======== Source data

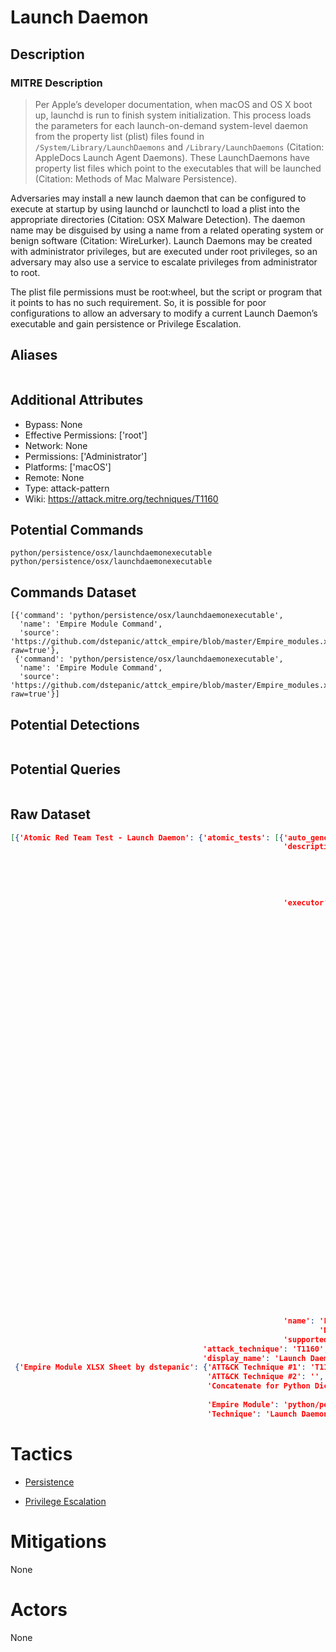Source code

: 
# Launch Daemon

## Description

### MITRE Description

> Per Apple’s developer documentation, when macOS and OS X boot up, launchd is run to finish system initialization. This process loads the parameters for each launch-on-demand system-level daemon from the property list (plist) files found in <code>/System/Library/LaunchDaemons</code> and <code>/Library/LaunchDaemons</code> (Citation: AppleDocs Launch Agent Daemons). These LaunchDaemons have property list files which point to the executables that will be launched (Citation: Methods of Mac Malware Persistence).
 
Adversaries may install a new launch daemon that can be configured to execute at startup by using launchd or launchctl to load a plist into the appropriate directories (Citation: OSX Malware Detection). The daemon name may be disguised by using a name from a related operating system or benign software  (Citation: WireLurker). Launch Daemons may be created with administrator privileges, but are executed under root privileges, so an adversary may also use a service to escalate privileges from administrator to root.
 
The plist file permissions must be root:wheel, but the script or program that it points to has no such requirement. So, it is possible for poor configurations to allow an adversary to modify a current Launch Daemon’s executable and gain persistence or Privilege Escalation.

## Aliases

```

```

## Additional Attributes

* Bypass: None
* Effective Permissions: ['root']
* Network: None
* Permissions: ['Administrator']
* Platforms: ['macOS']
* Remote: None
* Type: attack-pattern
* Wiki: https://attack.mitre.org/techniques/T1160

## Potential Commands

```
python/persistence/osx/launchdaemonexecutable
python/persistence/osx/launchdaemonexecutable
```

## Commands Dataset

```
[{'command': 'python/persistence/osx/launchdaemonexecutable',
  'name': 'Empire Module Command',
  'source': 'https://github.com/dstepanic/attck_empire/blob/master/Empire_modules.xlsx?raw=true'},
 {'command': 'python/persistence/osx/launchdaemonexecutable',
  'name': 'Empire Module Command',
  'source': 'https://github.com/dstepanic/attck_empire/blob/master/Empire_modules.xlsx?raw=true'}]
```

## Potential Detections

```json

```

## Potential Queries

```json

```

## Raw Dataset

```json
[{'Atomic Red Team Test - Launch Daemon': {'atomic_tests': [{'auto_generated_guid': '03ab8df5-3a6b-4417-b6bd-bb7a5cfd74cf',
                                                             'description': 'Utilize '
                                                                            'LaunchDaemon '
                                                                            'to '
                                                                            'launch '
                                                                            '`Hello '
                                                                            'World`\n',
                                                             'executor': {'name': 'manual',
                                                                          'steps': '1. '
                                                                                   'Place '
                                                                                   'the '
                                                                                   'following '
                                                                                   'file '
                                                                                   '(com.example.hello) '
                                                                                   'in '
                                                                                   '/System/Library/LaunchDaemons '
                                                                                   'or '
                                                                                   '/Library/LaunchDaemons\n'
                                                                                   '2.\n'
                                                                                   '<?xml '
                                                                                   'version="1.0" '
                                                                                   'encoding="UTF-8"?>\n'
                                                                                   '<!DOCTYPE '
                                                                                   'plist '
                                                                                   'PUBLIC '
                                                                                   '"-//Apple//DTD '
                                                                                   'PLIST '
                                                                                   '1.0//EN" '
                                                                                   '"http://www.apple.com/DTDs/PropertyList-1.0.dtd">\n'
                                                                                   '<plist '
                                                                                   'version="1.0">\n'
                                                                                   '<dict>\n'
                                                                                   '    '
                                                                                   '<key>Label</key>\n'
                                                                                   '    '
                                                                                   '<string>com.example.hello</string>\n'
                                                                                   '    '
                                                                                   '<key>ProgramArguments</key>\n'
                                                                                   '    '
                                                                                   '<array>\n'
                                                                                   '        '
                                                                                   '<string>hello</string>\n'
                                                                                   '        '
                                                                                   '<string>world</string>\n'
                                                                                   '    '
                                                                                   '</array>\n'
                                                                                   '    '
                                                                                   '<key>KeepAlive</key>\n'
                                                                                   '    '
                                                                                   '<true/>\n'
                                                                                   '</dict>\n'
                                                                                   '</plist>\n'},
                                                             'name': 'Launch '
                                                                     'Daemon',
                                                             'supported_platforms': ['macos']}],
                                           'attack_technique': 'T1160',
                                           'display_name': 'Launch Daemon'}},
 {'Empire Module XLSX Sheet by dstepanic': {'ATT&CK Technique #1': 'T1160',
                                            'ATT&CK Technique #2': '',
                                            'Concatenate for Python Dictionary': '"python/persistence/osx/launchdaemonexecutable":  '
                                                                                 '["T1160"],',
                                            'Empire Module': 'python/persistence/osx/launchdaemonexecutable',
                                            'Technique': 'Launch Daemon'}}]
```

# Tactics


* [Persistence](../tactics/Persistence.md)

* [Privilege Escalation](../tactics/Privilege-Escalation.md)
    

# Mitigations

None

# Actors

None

================
======== Source data

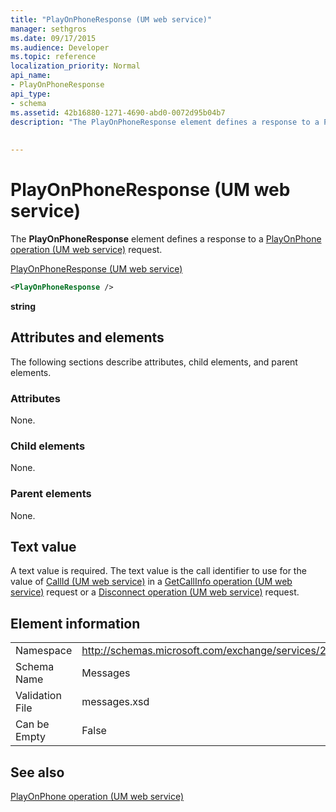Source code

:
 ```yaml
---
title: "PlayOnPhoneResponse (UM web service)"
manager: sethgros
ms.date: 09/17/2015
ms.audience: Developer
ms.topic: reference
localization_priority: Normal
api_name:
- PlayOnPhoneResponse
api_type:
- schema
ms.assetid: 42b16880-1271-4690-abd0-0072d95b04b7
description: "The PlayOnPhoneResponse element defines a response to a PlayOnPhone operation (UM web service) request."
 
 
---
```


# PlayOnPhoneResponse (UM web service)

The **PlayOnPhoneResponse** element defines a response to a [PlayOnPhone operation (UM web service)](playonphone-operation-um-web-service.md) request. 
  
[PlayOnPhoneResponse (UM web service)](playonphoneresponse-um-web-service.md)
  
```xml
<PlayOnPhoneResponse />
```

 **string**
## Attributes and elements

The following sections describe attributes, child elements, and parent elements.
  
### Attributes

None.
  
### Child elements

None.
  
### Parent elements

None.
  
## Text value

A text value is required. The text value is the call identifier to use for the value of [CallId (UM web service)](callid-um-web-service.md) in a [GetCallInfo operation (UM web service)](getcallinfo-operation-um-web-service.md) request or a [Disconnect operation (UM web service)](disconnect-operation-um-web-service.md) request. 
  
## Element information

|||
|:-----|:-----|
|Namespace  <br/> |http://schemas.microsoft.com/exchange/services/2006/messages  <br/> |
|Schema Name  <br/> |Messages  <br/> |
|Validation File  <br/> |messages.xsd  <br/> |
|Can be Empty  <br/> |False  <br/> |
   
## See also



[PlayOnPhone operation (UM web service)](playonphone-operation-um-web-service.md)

================
======== Source data

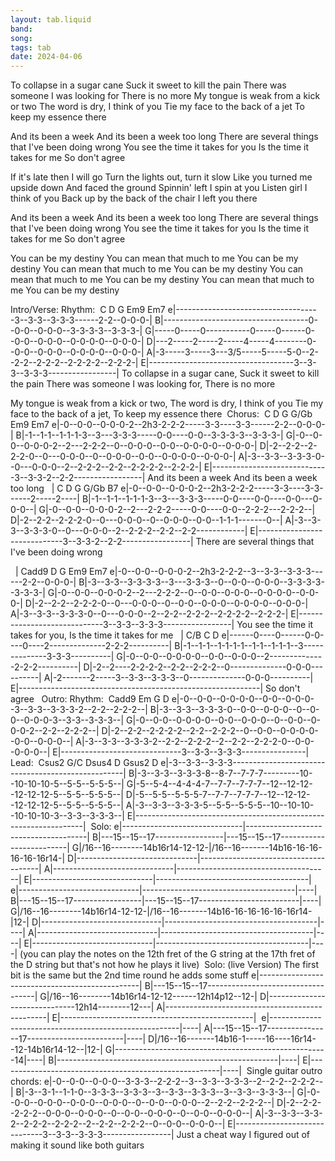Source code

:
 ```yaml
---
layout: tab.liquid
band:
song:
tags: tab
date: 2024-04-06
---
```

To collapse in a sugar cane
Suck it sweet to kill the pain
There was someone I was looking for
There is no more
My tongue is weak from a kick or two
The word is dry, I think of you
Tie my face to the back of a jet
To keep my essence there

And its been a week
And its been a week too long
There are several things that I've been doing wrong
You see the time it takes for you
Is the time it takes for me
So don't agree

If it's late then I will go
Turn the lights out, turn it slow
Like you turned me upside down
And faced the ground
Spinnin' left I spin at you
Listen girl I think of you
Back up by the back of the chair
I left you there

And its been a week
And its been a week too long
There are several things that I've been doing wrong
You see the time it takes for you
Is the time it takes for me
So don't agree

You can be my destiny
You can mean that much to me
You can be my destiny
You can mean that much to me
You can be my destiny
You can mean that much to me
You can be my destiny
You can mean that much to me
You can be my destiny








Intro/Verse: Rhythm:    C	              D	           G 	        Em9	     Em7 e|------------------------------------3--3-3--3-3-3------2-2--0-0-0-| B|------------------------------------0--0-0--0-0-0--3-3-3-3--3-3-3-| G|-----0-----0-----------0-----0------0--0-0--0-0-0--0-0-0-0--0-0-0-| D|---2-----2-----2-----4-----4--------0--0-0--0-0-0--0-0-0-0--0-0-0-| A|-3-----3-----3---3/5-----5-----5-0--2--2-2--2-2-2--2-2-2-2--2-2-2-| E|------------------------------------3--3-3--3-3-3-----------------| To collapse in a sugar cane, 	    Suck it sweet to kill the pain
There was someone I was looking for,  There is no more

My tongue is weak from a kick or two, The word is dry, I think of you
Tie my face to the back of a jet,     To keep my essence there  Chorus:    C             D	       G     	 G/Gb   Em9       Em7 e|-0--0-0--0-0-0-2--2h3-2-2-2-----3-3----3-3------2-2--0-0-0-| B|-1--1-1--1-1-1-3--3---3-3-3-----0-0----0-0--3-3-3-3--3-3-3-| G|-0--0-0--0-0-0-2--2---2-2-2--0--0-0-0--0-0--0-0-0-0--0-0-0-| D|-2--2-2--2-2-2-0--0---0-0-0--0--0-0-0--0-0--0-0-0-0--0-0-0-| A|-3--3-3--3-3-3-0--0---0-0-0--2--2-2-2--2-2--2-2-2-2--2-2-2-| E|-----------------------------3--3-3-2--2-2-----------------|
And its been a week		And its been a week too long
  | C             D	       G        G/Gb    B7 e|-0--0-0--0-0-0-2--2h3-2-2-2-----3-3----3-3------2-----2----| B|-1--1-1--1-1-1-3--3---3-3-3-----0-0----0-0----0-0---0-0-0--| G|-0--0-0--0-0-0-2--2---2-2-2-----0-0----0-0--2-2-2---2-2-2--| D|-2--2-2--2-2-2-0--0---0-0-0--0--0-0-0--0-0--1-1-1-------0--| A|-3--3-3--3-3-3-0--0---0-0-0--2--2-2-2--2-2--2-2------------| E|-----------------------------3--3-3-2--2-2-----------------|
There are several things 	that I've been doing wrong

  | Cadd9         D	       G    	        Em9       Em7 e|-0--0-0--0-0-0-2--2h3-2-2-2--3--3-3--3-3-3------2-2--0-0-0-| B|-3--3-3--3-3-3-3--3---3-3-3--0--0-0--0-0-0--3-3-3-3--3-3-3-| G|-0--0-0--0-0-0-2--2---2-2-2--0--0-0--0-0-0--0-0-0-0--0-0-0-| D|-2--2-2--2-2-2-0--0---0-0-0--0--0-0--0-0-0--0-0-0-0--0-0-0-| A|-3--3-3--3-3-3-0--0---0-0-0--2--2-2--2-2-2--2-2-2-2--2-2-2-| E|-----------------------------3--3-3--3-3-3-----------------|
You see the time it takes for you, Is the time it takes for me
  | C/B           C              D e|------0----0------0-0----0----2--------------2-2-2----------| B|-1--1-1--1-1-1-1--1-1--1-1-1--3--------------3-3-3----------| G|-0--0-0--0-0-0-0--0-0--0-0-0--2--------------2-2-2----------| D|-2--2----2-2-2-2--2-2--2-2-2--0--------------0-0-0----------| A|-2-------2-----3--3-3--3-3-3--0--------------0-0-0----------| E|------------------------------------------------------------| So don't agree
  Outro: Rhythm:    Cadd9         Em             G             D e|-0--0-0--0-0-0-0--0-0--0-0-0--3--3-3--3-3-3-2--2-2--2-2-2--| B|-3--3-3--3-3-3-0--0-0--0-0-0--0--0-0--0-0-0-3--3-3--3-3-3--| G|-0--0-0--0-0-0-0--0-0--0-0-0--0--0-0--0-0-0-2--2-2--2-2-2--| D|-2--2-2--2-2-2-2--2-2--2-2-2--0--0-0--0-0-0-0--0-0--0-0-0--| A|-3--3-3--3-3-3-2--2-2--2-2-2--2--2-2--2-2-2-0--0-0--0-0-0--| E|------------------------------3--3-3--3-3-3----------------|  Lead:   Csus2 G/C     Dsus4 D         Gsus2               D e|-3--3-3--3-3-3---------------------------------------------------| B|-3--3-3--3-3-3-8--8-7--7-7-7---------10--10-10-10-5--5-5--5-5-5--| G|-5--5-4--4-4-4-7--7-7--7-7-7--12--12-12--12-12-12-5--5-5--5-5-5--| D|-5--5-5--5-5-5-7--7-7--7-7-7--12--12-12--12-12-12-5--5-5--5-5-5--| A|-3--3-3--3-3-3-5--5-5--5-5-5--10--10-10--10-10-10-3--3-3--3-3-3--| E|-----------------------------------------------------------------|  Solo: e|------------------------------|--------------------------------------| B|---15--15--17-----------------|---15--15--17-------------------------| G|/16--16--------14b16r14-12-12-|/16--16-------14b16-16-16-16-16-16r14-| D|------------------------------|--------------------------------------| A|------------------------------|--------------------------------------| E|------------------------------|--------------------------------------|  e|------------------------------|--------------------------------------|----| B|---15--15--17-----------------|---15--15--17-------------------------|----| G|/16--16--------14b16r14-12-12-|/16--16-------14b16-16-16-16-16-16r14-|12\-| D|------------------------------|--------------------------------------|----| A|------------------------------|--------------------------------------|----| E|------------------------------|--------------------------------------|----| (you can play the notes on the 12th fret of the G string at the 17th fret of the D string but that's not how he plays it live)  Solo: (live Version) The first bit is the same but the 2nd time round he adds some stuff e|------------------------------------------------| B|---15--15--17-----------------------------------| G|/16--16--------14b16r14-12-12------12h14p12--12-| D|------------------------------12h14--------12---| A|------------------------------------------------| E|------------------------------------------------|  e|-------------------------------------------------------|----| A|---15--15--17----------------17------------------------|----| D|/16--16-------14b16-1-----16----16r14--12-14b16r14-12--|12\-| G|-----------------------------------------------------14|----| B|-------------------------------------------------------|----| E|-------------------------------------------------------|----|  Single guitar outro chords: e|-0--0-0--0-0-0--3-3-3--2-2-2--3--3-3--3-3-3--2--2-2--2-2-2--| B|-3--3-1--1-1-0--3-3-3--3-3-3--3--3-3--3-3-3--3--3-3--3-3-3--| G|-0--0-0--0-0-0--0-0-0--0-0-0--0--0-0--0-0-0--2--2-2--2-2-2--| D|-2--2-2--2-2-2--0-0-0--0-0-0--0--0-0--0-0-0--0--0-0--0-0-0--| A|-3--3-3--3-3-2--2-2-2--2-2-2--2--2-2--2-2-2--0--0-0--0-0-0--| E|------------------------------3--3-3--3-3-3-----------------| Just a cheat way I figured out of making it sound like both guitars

================

• Task goal
Collect every line from the records above that contains the word "github".

• Answer to the exercise
  'source': 'https://github.com/dstepanic/attck_empire/blob/master/Empire_modules.xlsx?raw=true'},
  'source': 'https://github.com/dstepanic/attck_empire/blob/master/Empire_modules.xlsx?raw=true'}]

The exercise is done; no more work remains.